__REQUIREMENT__:
Gather each line in the entries that includes the string "assumed".
Start of MATERIAL PROVIDED
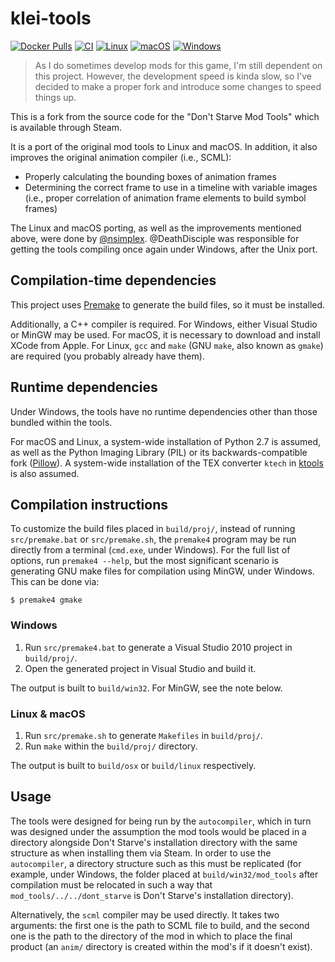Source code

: # klei-tools

[![Docker Pulls]](https://hub.docker.com/r/dstmodders/klei-tools)
[![CI]](https://github.com/dstmodders/klei-tools/actions/workflows/ci.yml)
[![Linux]](https://github.com/dstmodders/klei-tools/actions/workflows/linux.yml)
[![macOS]](https://github.com/dstmodders/klei-tools/actions/workflows/macos.yml)
[![Windows]](https://github.com/dstmodders/klei-tools/actions/workflows/windows.yml)

> As I do sometimes develop mods for this game, I'm still dependent on this
> project. However, the development speed is kinda slow, so I've decided to make
> a proper fork and introduce some changes to speed things up.

This is a fork from the source code for the "Don't Starve Mod Tools" which is
available through Steam.

It is a port of the original mod tools to Linux and macOS. In addition, it also
improves the original animation compiler (i.e., SCML):

- Properly calculating the bounding boxes of animation frames
- Determining the correct frame to use in a timeline with variable images (i.e.,
  proper correlation of animation frame elements to build symbol frames)

The Linux and macOS porting, as well as the improvements mentioned above, were
done by [@nsimplex]. @DeathDisciple was responsible for getting the tools
compiling once again under Windows, after the Unix port.

## Compilation-time dependencies

This project uses [Premake] to generate the build files, so it must be
installed.

Additionally, a C++ compiler is required. For Windows, either Visual Studio or
MinGW may be used. For macOS, it is necessary to download and install XCode from
Apple. For Linux, `gcc` and `make` (GNU `make`, also known as `gmake`) are
required (you probably already have them).

## Runtime dependencies

Under Windows, the tools have no runtime dependencies other than those bundled
within the tools.

For macOS and Linux, a system-wide installation of Python 2.7 is assumed, as
well as the Python Imaging Library (PIL) or its backwards-compatible fork
([Pillow]). A system-wide installation of the TEX converter `ktech` in [ktools]
is also assumed.

## Compilation instructions

To customize the build files placed in `build/proj/`, instead of running
`src/premake.bat` or `src/premake.sh`, the `premake4` program may be run
directly from a terminal (`cmd.exe`, under Windows). For the full list of
options, run `premake4 --help`, but the most significant scenario is generating
GNU make files for compilation using MinGW, under Windows. This can be done via:

```shell
$ premake4 gmake
```

### Windows

1. Run `src/premake4.bat` to generate a Visual Studio 2010 project in
   `build/proj/`.
2. Open the generated project in Visual Studio and build it.

The output is built to `build/win32`. For MinGW, see the note below.

### Linux & macOS

1. Run `src/premake.sh` to generate `Makefiles` in `build/proj/`.
2. Run `make` within the `build/proj/` directory.

The output is built to `build/osx` or `build/linux` respectively.

## Usage

The tools were designed for being run by the `autocompiler`, which in turn was
designed under the assumption the mod tools would be placed in a directory
alongside Don't Starve's installation directory with the same structure as when
installing them via Steam. In order to use the `autocompiler`, a directory
structure such as this must be replicated (for example, under Windows, the
folder placed at `build/win32/mod_tools` after compilation must be relocated in
such a way that `mod_tools/../../dont_starve` is Don't Starve's installation
directory).

Alternatively, the `scml` compiler may be used directly. It takes two arguments:
the first one is the path to SCML file to build, and the second one is the path
to the directory of the mod in which to place the final product (an `anim/`
directory is created within the mod's if it doesn't exist).

[@nsimplex]: https://github.com/nsimplex/
[ci]: https://img.shields.io/github/actions/workflow/status/dstmodders/klei-tools/ci.yml?branch=main&label=ci
[docker pulls]: https://img.shields.io/docker/pulls/dstmodders/klei-tools
[ktools]: https://github.com/nsimplex/ktools#installation-from-source
[linux]: https://img.shields.io/github/actions/workflow/status/dstmodders/klei-tools/linux.yml?branch=main&label=linux
[macos]: https://img.shields.io/github/actions/workflow/status/dstmodders/klei-tools/macos.yml?branch=main&label=macos
[pillow]: https://pillow.readthedocs.io/en/stable/
[premake]: https://premake.github.io/
[windows]: https://img.shields.io/github/actions/workflow/status/dstmodders/klei-tools/windows.yml?branch=main&label=windows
End of MATERIAL PROVIDED
__ANSWER SECTION__:
For macOS and Linux, a system-wide installation of Python 2.7 is assumed, as
is also assumed.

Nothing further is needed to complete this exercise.